Останавливаемся у облезлого дома. Внимательно поглядев на меня, Туре говорит: "У вас хватит сил подняться наверх?" Я киваю, цепляюсь за перила, он отпускает мою руку. Идет сзади. Однако сейчас ему не до моих ножек. Он их уже вдоль и поперек изучил в баре, когда я там валялась на полу, и 150 человек вместе с ним. На третьем передыхаю, и он говорит: "Не торопитесь. Дышите глубже". Наконец дверь квартиры открыта, и я бегу в туалет.
Меня вывернуло. Сняв платье, ополаскиваю лицо холодной водой, затем мою умывальник, причесываюсь, подкрашиваю губы. Я потеряла два накладных ногтя на левой руке. Наверно, когда цеплялась за стойку бара. Потом отряхиваю платье и стараюсь оттереть пятна.
Вернувшись в комнату, застаю Туре на том же месте, что и в прошлый раз – в кресле. Спрашивает: "Вам лучше?" Мне удается улыбнуться. Он говорит: "Убийственное лето. Столько людей умирает от солнечного удара…" Я сажусь на край постели. Это двуспальная кровать, покрытая красным бархатом. Днем она превращается в диван с подушками.
Оглядываюсь, и Туре встает, чтобы погасить сигарету: "Осматривать квартиру не стоит. Если разобьется что из посуды, мы договоримся". Мне плевать, даже не понимаю, о чем речь. "Я заплачу вам за первый месяц", – бросаю я. Он отвечает: "Как вам угодно. Но можно и обождать". Открываю сумочку, вынимаю 500 франков Коньяты и 300 материнских и спрашиваю: "Достаточно?" Он уверяет, что не к спеху, что должен выписать квитанцию, что у него нет ее с собой.
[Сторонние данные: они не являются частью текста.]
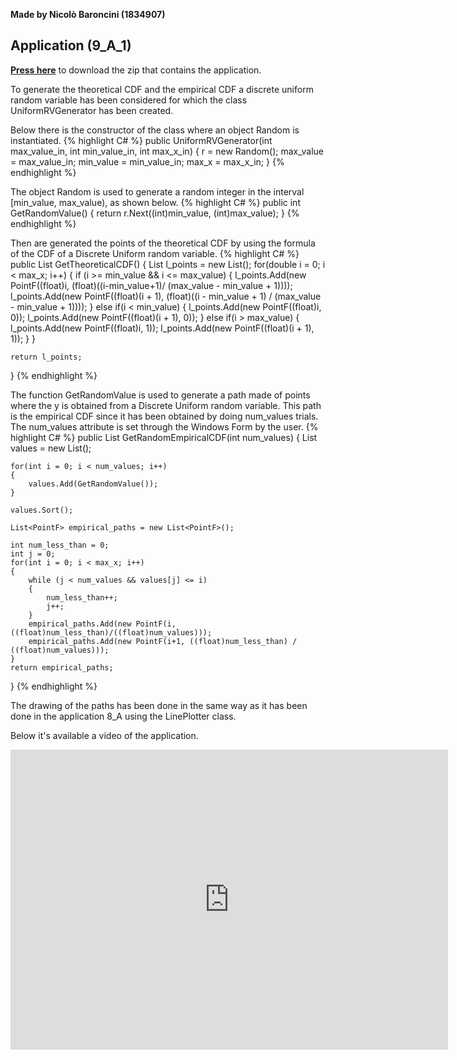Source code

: **Made by Nicolò Baroncini (1834907)**
## Application (9_A_1)
**[Press here](https://drive.google.com/file/d/1qbxCa957VDPXd8xvoibEd8vRCLwTEsYj/view?usp=sharing)** to download the zip that contains the application. 

To generate the theoretical CDF and the empirical CDF a discrete uniform random variable has been considered for which the class UniformRVGenerator has been created.

Below there is the constructor of the class where an object Random is instantiated.
{% highlight C# %}
public UniformRVGenerator(int max_value_in, int min_value_in, int max_x_in)
{
    r = new Random();
    max_value = max_value_in;
    min_value = min_value_in;
    max_x = max_x_in;
}
{% endhighlight %}

The object Random is used to generate a random integer in the interval [min_value, max_value), as shown below.
{% highlight C# %}
public int GetRandomValue()
{
    return r.Next((int)min_value, (int)max_value);
}
{% endhighlight %}

Then are generated the points of the theoretical CDF by using the formula of the CDF of a Discrete Uniform random variable.
{% highlight C# %}
public List<PointF> GetTheoreticalCDF()
{
    List<PointF> l_points = new List<PointF>();
    for(double i = 0; i < max_x; i++)
    {
        if (i >= min_value && i <= max_value)
        {
            l_points.Add(new PointF((float)i, (float)((i-min_value+1)/ (max_value - min_value + 1))));
            l_points.Add(new PointF((float)(i + 1), (float)((i - min_value + 1) / (max_value - min_value + 1))));
        }
        else if(i < min_value)
        {
            l_points.Add(new PointF((float)i, 0));
            l_points.Add(new PointF((float)(i + 1), 0));
        }
        else if(i > max_value)
        {
            l_points.Add(new PointF((float)i, 1));
            l_points.Add(new PointF((float)(i + 1), 1));
        }
    }

    return l_points;
}
{% endhighlight %}

The function GetRandomValue is used to generate a path made of points where the y is obtained from a Discrete Uniform random variable. This path is the empirical CDF since it has been obtained by doing num_values trials. The num_values attribute is set through the Windows Form by the user.
{% highlight C# %}
public List<PointF> GetRandomEmpiricalCDF(int num_values)
{
    List<int> values = new List<int>();

    for(int i = 0; i < num_values; i++)
    {
        values.Add(GetRandomValue());
    }

    values.Sort();

    List<PointF> empirical_paths = new List<PointF>();

    int num_less_than = 0;
    int j = 0;
    for(int i = 0; i < max_x; i++)
    {
        while (j < num_values && values[j] <= i)
        {
            num_less_than++;
            j++;
        }
        empirical_paths.Add(new PointF(i, ((float)num_less_than)/((float)num_values)));
        empirical_paths.Add(new PointF(i+1, ((float)num_less_than) / ((float)num_values)));
    }
    return empirical_paths;
}
{% endhighlight %}

The drawing of the paths has been done in the same way as it has been done in the application 8_A using the LinePlotter class.

Below it's available a video of the application.                                              
<iframe src="https://user-images.githubusercontent.com/78324346/140966683-f20f53ba-cbfb-4d75-995d-37ceeed3968c.mp4" width="700" height="480" frameborder="0" allowfullscreen=""> </iframe>
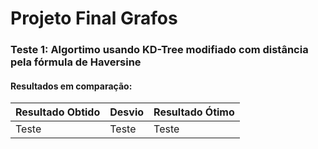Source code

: # Projeto Final Grafos


### Teste 1: Algortimo usando KD-Tree modifiado com distância pela fórmula de Haversine
#### Resultados em comparação:
| Resultado Obtido | Desvio | Resultado Ótimo |
|------------------|--------|-----------------|
|      Teste       | Teste  |      Teste      |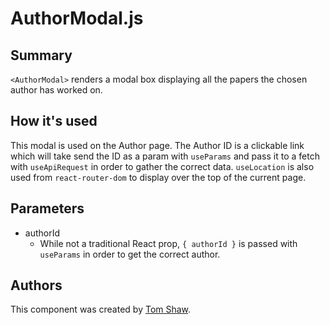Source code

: # AuthorModal.js

## Summary
`<AuthorModal>` renders a modal box displaying all the papers the chosen author has worked on.

## How it's used
This modal is used on the Author page. The Author ID is a clickable link which will take send the ID as a param with `useParams` and pass it to a fetch with `useApiRequest` in order to gather the correct data. `useLocation` is also used from `react-router-dom` to display over the top of the current page.

## Parameters
* authorId
    * While not a traditional React prop, `{ authorId }` is passed with `useParams` in order to get the correct author.

## Authors
This component was created by [Tom Shaw](https://github.com/tomshaw650).
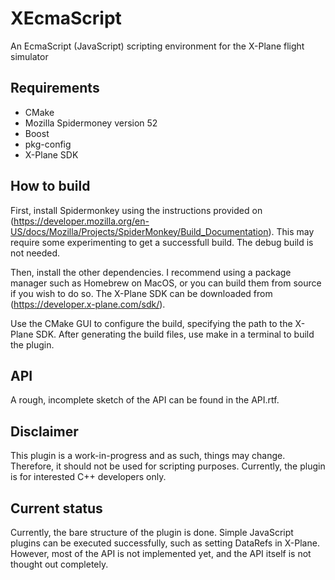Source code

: # XEcmaScript
An EcmaScript (JavaScript) scripting environment for the X-Plane flight simulator

## Requirements
- CMake
- Mozilla Spidermoney version 52
- Boost
- pkg-config
- X-Plane SDK

## How to build
First, install Spidermonkey using the instructions provided on (https://developer.mozilla.org/en-US/docs/Mozilla/Projects/SpiderMonkey/Build_Documentation). This may require some experimenting to get a successfull build. The debug build is not needed. 

Then, install the other dependencies. I recommend using a package manager such as Homebrew on MacOS, or you can build them from source if you wish to do so. The X-Plane SDK can be downloaded from (https://developer.x-plane.com/sdk/).

Use the CMake GUI to configure the build, specifying the path to the X-Plane SDK. After generating the build files, use make in a terminal to build the plugin.

## API
A rough, incomplete sketch of the API can be found in the API.rtf.

## Disclaimer
This plugin is a work-in-progress and as such, things may change. Therefore, it should not be used for scripting purposes. Currently, the plugin is for interested C++ developers only.

## Current status
Currently, the bare structure of the plugin is done. Simple JavaScript plugins can be executed successfully, such as setting DataRefs in X-Plane. However, most of the API is not implemented yet, and the API itself is not thought out completely.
Я возражаю: "Понимаете, я бы хотела иметь ключи сегодня". Отвечает: "Я их могу вам и так отдать".
Пока я приводила себя в порядок, он открыл окно: с улицы доносится гром оркестра, какая-то женщина орет на мужа. Туре закрывает его и говорит: "На улице жарче, чем в помещении". Уже по его тону чувствую приближение беды. Поэтому встаю и отхожу от кровати. Спустя тысячу лет он спрашивает: "Вы с кем-то должны увидеться вечером?" Киваю, даже не глядя на него. "С приятелем?" Я слегка поднимаю плечо. Он говорит: "Ведь это вполне нормально". Вижу, он трет подбородок. Я умело разыгрываю замешательство и затем улыбаюсь; "Это не то, о чем вы думаете". Не поймешь, у кого из нас вид глупей. Беру сумочку с постели, говорю: "Мне надо идти, у меня еще одна встреча до этого".